CREATE TABLE Orders (
OrderID INT PRIMARY KEY,
ProductID INT NOT NULL,
Qty INT NOT NULL,
OrderDate DATE NOT NULL,
FOREIGN KEY (ProductID) REFERENCES Products(ProductID)
);
INSERT INTO Orders (OrderID, ProductID, Qty, OrderDate) VALUES
(101,1,2,'2025-10-02'),
(102,2,1,'2025-10-03'),
(103,3,5,'2025-10-03'),
(104,1,1,'2025-10-05');
-- Join to see order details with product names & price
SELECT o.OrderID, p.Name, o.Qty, p.Price, (o.Qty * p.Price) AS LineTotal
FROM Orders o
JOIN Products p ON p.ProductID = o.ProductID
ORDER BY o.OrderDate DESC;
7) Update & Delete
-- Update stock after an order fulfillment
UPDATE Products
SET InStock = InStock - 1
WHERE ProductID = 2;
-- Delete a product (careful!)
DELETE FROM Products
WHERE ProductID = 4;
8) Real-World Patterns
Top N (e.g., Top 3 most expensive)
-- SQL Server / PostgreSQL (with LIMIT variation)
SELECT Name, Price
FROM Products
ORDER BY Price DESC
OFFSET 0 ROWS FETCH NEXT 3 ROWS ONLY;
-- MySQL / MariaDB / Postgres:
-- SELECT Name, Price FROM Products ORDER BY Price DESC LIMIT 3;
Paged Results (for UIs)
-- Page 2, size 10 (SQL Server style)
SELECT *
FROM Products
ORDER BY ProductID
OFFSET 10 ROWS FETCH NEXT 10 ROWS ONLY;
Search by Keyword
-- Case-insensitive contains search (depends on collation)
SELECT *
FROM Products
WHERE Name LIKE '%lap%';
9) Schema Tips for Beginners
- Use proper data types: money →
DECIMAL(10,2), dates →DATE/DATETIME. - Primary keys: use
INT(identity/auto-increment) orUUID. - Foreign keys: actually enforce them—data stays consistent.

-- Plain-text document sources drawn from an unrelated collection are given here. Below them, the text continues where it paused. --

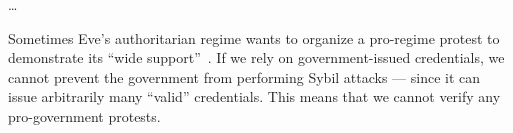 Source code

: \dots

Sometimes Eve's authoritarian regime wants to organize a pro-regime protest to 
demonstrate its \enquote{wide 
  support}~\cite[e.g.][]{AlJazeeraOnVenezuela2017,VenezuelanStateWorkersCalledToParticipate}.
If we rely on government-issued credentials, we cannot prevent the government 
from performing Sybil attacks --- since it can issue arbitrarily many 
\enquote{valid} credentials.
This means that we cannot verify any pro-government protests.

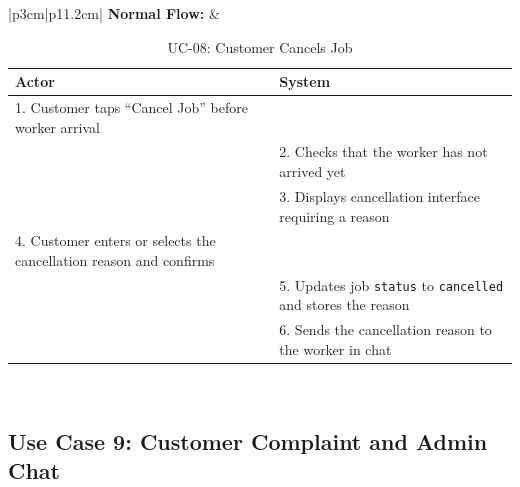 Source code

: {\small
\renewcommand{\arraystretch}{1.05}
\begin{table}[H]
\centering
\begin{tabular}{|p{3cm}|p{11.2cm}|}
\hline
\textbf{Normal Flow:} &
\begin{tabular}[t]{|p{5.4cm}|p{5.4cm}|}
\hline
\textbf{Actor} & \textbf{System} \\ \hline
1. Customer taps ``Cancel Job'' before worker arrival & \\ \hline
 & 2. Checks that the worker has not arrived yet \\ \hline
 & 3. Displays cancellation interface requiring a reason \\ \hline
4. Customer enters or selects the cancellation reason and confirms & \\ \hline
 & 5. Updates job \texttt{status} to \texttt{cancelled} and stores the reason \\ \hline
 & 6. Sends the cancellation reason to the worker in chat \\ \hline
\end{tabular} \\ \hline
\end{tabular}
\caption{UC-08: Customer Cancels Job}
\end{table}
}

\newpage


\subsection*{Use Case 9: Customer Complaint and Admin Chat}

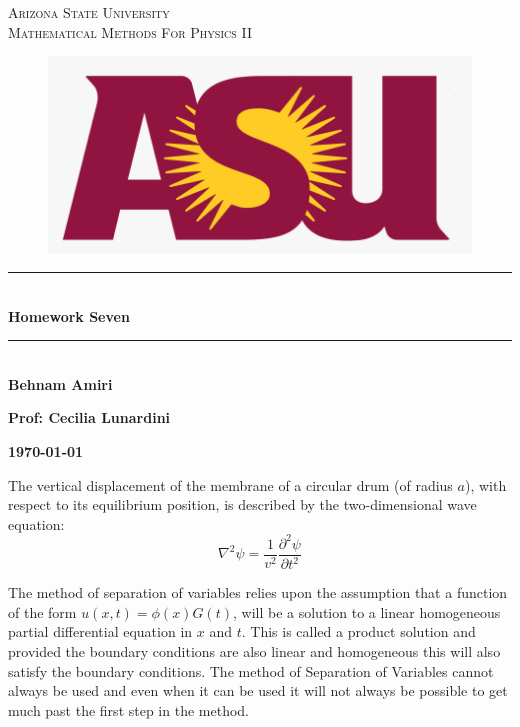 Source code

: \documentclass[fleqn]{article}
\begin{document}
  \begin{titlepage}

    \newcommand{\HRule}{\rule{\linewidth}{0.5mm}}

    \center


    \textsc{\LARGE Arizona State University}\\[1.5cm]

    \textsc{\LARGE Mathematical Methods For Physics II }\\[1.5cm]


    \begin{figure}
      \includegraphics[width=\linewidth]{asu.png}
    \end{figure}


    \HRule \\[0.4cm]
    { \huge \bfseries Homework Seven}\\[0.4cm] 
    \HRule \\[1.5cm]

    \textbf{Behnam Amiri}

    \bigbreak

    \textbf{Prof: Cecilia Lunardini}

    \bigbreak


    \textbf{{\large \today}\\[2cm]}

    \vfill

  \end{titlepage}

  The vertical displacement of the membrane of a circular drum (of radius $a$), with respect to its equilibrium position, is described by the two-dimensional wave equation: 
  $$
  \nabla^2 \psi = \frac{1}{v^2} \frac{\partial ^2 \psi}{\partial t^2}
  $$

  \textcolor{hwColor}{
    The method of separation of variables relies upon the assumption that a function of the form $u(x,t)=\phi(x) G(t)$, 
    will be a solution to a linear homogeneous partial differential equation in $x$ and $t$. This is called a product solution
    and provided the boundary conditions are also linear and homogeneous this will also satisfy the boundary conditions.
    The method of Separation of Variables cannot always be used and even when it can be used 
    it will not always be possible to get much past the first step in the method. \\
  }
\end{document}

- Indexes: add on columns used in frequent
WHERE/JOIN/ORDER BY. - Name clearly:
Products,Orders,OrderItems—avoid cryptic names.

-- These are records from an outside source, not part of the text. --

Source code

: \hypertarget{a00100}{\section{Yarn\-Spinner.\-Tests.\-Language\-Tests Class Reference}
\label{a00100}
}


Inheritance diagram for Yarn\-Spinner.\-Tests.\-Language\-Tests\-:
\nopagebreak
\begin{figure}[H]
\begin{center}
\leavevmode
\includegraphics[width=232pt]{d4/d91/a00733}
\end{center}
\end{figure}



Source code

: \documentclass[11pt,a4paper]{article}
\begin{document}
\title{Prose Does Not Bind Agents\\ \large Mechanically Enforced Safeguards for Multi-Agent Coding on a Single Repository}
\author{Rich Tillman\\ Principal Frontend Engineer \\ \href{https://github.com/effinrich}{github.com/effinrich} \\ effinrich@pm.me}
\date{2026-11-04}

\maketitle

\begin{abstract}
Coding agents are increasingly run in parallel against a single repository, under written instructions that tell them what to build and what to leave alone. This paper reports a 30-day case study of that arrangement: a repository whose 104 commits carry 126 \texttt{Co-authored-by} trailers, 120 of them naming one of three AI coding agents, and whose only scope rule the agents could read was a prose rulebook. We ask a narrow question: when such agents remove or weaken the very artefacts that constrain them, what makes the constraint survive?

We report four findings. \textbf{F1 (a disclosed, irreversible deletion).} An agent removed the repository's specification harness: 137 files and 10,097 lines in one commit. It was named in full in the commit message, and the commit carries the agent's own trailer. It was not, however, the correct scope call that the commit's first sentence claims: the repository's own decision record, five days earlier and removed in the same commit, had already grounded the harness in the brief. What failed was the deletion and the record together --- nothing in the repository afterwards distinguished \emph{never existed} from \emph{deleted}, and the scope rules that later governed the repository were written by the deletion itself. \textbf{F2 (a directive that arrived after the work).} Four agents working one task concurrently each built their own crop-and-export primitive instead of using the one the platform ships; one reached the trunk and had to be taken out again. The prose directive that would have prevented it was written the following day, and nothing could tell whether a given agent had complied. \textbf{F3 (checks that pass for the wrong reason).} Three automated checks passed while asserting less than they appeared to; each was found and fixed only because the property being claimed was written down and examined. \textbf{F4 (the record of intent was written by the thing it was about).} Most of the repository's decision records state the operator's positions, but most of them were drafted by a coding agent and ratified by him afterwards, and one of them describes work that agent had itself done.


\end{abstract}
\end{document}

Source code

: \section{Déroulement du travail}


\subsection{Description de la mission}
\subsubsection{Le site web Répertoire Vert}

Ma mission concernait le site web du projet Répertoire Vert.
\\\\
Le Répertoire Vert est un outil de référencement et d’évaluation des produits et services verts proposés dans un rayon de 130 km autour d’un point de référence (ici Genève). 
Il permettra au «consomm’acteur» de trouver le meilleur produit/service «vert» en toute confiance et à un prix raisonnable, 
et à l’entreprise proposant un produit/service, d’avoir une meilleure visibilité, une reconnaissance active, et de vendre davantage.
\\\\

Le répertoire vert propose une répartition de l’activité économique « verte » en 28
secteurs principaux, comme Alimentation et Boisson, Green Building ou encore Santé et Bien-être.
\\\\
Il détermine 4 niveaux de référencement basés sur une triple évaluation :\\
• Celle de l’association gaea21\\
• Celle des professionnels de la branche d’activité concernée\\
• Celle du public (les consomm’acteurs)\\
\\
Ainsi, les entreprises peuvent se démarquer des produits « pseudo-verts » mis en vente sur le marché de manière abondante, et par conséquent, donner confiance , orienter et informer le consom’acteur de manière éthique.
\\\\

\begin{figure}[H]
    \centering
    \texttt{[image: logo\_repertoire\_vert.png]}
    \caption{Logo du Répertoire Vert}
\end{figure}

10) Performance Quick Wins
- Return only what you need (columns + rows).
- Use proper indexes; avoid
SELECT *in production. - Prefer set-based operations over loops/cursors.
- Check query plans to spot scans vs. seeks.
- Archive old data; keep hot tables slim.
Cheat Sheet (Copy-Paste)
-- CRUD
INSERT INTO T (c1,c2) VALUES (v1,v2);
SELECT c1,c2 FROM T WHERE ... ORDER BY ...;
UPDATE T SET c1=v WHERE ...;
DELETE FROM T WHERE ...;
-- Aggregate
SELECT k, COUNT(*), SUM(x), AVG(x), MIN(x), MAX(x)
FROM T
GROUP BY k
HAVING COUNT(*) > 0;
-- Join
SELECT a.*, b.*
FROM A a
JOIN B b ON b.key = a.key;
Final Thoughts
SQL is a career-long skill. Learn the patterns, practice daily, and keep building small datasets to answer real questions. Within weeks, you’ll feel the power of databases in your hands.